El libro del Eclesiastés, o Qohelet (como recibe su nombre en hebreo), tiene una palabra clave que impacta mucho: vanidad. El autor, que vivió unos dos siglos antes de Cristo, parte de su propia experiencia y reflexión para afirmar que todo lo que no edifica al ser humano, es vanidad. La palabra vanidad significa vacío, realidad inconsistente y transitoria. Aunque el ser humano no es estéril, porque es imagen de Dios, sus afanes sí pueden serlo. Cuántos esfuerzos y preocupaciones en cosas pasajeras, cosas que preocupan mucho a los hombres sin Dios, pero no interesan tanto a Dios y a sus hijos.
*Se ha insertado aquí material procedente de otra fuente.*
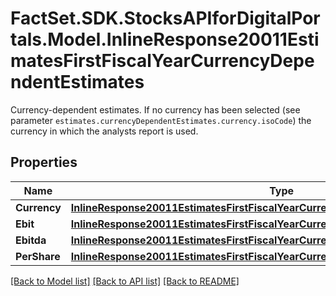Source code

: # FactSet.SDK.StocksAPIforDigitalPortals.Model.InlineResponse20011EstimatesFirstFiscalYearCurrencyDependentEstimates
Currency-dependent estimates. If no currency has been selected (see parameter `estimates.currencyDependentEstimates.currency.isoCode`) the currency in which the analysts report is used.

## Properties

Name | Type | Description | Notes
------------ | ------------- | ------------- | -------------
**Currency** | [**InlineResponse20011EstimatesFirstFiscalYearCurrencyDependentEstimatesCurrency**](InlineResponse20011EstimatesFirstFiscalYearCurrencyDependentEstimatesCurrency.md) |  | [optional] 
**Ebit** | [**InlineResponse20011EstimatesFirstFiscalYearCurrencyDependentEstimatesEbit**](InlineResponse20011EstimatesFirstFiscalYearCurrencyDependentEstimatesEbit.md) |  | [optional] 
**Ebitda** | [**InlineResponse20011EstimatesFirstFiscalYearCurrencyDependentEstimatesEbitda**](InlineResponse20011EstimatesFirstFiscalYearCurrencyDependentEstimatesEbitda.md) |  | [optional] 
**PerShare** | [**InlineResponse20011EstimatesFirstFiscalYearCurrencyDependentEstimatesPerShare**](InlineResponse20011EstimatesFirstFiscalYearCurrencyDependentEstimatesPerShare.md) |  | [optional] 

[[Back to Model list]](../README.md#documentation-for-models) [[Back to API list]](../README.md#documentation-for-api-endpoints) [[Back to README]](../README.md)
En este sentido, hoy el Evangelio nos habla de los afanes terrenos, es decir, de las cosas que duran poco y que alcanzan solo a donde llegan nuestros sentidos. Aquí la expresión “terrenos” significa “caducos”, llenos de ilusión y engaño, como los falsos dioses, que en nuestro contexto toman nuevas formas.
Compartir dignifica realmente a la persona humana porque con ello participa en la misma dinámica de Dios, que renuncia a su alta dignidad para hacerse débil por nosotros
Siguiendo en el Evangelio, Jesús ante la extraña petición de mediación que le hacen, advierte sobre el peligro de la avaricia, esa que no solo “rompe el saco” sino también las amistades y las familias. Una vez más, el Señor va al fondo de la cuestión. De nada servía servir de árbitro en ese pleito, si la ambición de dinero iba a permanecer en ellos. Quien es codicioso nunca se sacia, siempre quiere más; vive para acumular, no para compartir. La ambición desmedida es pues un pecado que empobrece no solo a los demás, sino, en otro modo, al mismo ambicioso. La vida no depende de las riquezas “para sí”, sino de los bienes compartidos. Y la pregunta puede ser, ¿dónde está el beneficio de ese compartir con los demás? ¿No es eso una actitud bonita pero que nadie cree? Porque el mundo que vivimos lo que enseña y practica es la acumulación. Curiosamente, ideologías de signos opuestos coinciden en absolutizar el dinero y el placer como fines últimos de la persona. Bien, pues eso expresa un equivocado concepto del ser humano, muy alejado de lo que los libros sapienciales y el Evangelio nos enseña. Compartir dignifica realmente a la persona humana porque con ello participa en la misma dinámica de Dios, que renuncia a su alta dignidad para hacerse débil por nosotros. Dios, que no tiene cosas, se ha dado a sí mismo por medio de su Hijo, nuestro Señor. Nosotros, aprendamos a darnos del todo, compartiendo las cosas que tenemos. Los bienes materiales, son por tanto un medio y no un fin. El ser humano solo puede ser saciado por Dios mismo y lo que a Dios le agrada, como lo experimentó ya en el siglo IV San Agustín.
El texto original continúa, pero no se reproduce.